Installation’s simple. Pop the card in, turn the Mac (or hackintosh) on, and it works. It utilizes the Realtek RTL8169 chip, and as it turns out, Snow Leopard (10.6.4 anyway) has built-in support. Realtek also offers a driver on their site if you’re so inclined (you’ll have to grab the one under the PCI-E section even though this is a PCI card). If realtek’s site is giving you problems, Google “RTGNICv2.0.4.pkg” – it’s the name of the current driver at the time of this writing, and you should be able to find copies on various driver sites.
I did a little testing, and here’s what I found…
Default (Mac OS X 10.6.4) driver: Works in both 32/64-bit modes. Frequently though, the magic packet either didn’t happen or didn’t work – machine wouldn’t wake by trying to access it from another machine. This could have something to do with me sleeping/waking the thing every 15-20 seconds to test it, or it could be a larger issue.
Realtek driver: Works in 32-bit mode. Does NOT work in 64-bit mode. This driver seems to work a lot better (the above issue only happened once). However, there’s obviously the flaw where it only works if you boot SL in 32-bit mode. Most people do (it’s the default), but if you’re running SL Server you may want to double-check. The other issue I have with the driver is that it overwrites the default driver (a plugin inside IONetworkingFamily). This isn’t the end of the world except that if you need to uninstall it for some reason, your old driver’s gone and you’ll either have to search around for the original IONetworkingFamily.kext, or find some other alternative. The other side effect is that if an OS X Software Update includes a new IONetworkingFamily.kext, your Realtek driver gets overwritten (although since the default OS X kext works anyway it’s not as big a deal). In any case, touching/modifying original kexts is not ideal.
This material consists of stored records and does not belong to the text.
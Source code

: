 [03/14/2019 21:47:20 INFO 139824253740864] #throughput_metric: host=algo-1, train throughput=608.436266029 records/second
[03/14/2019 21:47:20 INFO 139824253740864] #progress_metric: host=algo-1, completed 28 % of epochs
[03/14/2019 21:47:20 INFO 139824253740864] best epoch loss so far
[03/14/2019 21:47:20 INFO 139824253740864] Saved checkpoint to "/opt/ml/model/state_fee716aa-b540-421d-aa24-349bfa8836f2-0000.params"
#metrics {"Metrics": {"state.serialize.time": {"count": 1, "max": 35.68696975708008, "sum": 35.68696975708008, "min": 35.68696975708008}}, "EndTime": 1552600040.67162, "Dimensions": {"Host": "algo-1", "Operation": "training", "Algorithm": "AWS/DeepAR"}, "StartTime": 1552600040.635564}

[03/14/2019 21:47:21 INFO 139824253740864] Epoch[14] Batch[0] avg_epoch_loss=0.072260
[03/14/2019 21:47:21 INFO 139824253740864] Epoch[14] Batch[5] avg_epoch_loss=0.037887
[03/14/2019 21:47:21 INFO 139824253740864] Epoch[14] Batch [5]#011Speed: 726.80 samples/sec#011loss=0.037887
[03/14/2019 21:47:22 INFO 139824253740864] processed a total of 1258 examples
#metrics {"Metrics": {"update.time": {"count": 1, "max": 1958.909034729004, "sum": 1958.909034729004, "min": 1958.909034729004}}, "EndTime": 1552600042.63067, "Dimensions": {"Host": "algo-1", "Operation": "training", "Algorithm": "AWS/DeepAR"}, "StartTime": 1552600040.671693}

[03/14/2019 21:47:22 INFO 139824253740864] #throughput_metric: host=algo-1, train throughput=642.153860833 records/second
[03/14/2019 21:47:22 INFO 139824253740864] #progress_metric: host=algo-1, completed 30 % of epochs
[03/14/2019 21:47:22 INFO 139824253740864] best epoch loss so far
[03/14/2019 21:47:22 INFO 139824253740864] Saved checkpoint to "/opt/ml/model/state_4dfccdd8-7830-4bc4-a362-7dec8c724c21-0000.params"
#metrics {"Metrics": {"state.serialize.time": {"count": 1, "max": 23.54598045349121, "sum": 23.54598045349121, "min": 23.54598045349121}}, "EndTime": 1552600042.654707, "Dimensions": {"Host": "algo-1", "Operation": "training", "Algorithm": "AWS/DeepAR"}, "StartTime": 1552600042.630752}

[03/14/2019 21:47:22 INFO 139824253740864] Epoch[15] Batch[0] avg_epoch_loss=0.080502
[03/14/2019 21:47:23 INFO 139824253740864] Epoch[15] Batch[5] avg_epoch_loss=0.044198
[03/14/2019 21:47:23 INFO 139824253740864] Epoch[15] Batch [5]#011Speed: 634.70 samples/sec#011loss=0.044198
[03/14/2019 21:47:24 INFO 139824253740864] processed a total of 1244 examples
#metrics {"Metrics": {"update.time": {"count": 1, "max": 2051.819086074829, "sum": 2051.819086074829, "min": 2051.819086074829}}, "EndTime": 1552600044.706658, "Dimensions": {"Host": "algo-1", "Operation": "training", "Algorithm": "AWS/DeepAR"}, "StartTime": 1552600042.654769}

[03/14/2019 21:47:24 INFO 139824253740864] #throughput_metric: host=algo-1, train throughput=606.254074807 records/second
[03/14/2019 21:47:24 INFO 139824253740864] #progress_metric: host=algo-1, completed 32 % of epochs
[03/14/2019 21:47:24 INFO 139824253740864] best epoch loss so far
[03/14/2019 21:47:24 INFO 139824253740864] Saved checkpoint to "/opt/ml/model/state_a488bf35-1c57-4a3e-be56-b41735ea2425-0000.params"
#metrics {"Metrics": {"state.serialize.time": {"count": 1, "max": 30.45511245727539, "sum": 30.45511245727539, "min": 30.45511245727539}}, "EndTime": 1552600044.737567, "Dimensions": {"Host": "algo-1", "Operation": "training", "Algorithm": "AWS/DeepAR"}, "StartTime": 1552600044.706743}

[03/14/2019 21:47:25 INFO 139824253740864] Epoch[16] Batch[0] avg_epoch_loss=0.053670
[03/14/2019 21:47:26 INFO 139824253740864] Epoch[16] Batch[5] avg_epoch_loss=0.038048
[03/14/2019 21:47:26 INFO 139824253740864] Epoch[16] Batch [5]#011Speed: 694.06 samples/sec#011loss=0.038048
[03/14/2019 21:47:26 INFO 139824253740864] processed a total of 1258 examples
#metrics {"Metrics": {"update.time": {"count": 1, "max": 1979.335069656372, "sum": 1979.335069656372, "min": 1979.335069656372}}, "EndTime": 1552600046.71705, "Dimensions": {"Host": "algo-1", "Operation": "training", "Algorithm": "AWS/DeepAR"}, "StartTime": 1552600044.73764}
Based on the above, if you’re dead set on the 64-bit kernel, you’ve only got 1 option – the default. If you’re using the 32-bit kernel, I’d tend to suggest the Realtek driver – however, you may want to copy your IONetworkingFamily.kext file from /System/Library/Extensions before you install to keep as a backup. Hopefully in the future Realtek comes up with a 64-bit driver, and just hands it to Apple for use in the next update – it would certainly be the best solution all around.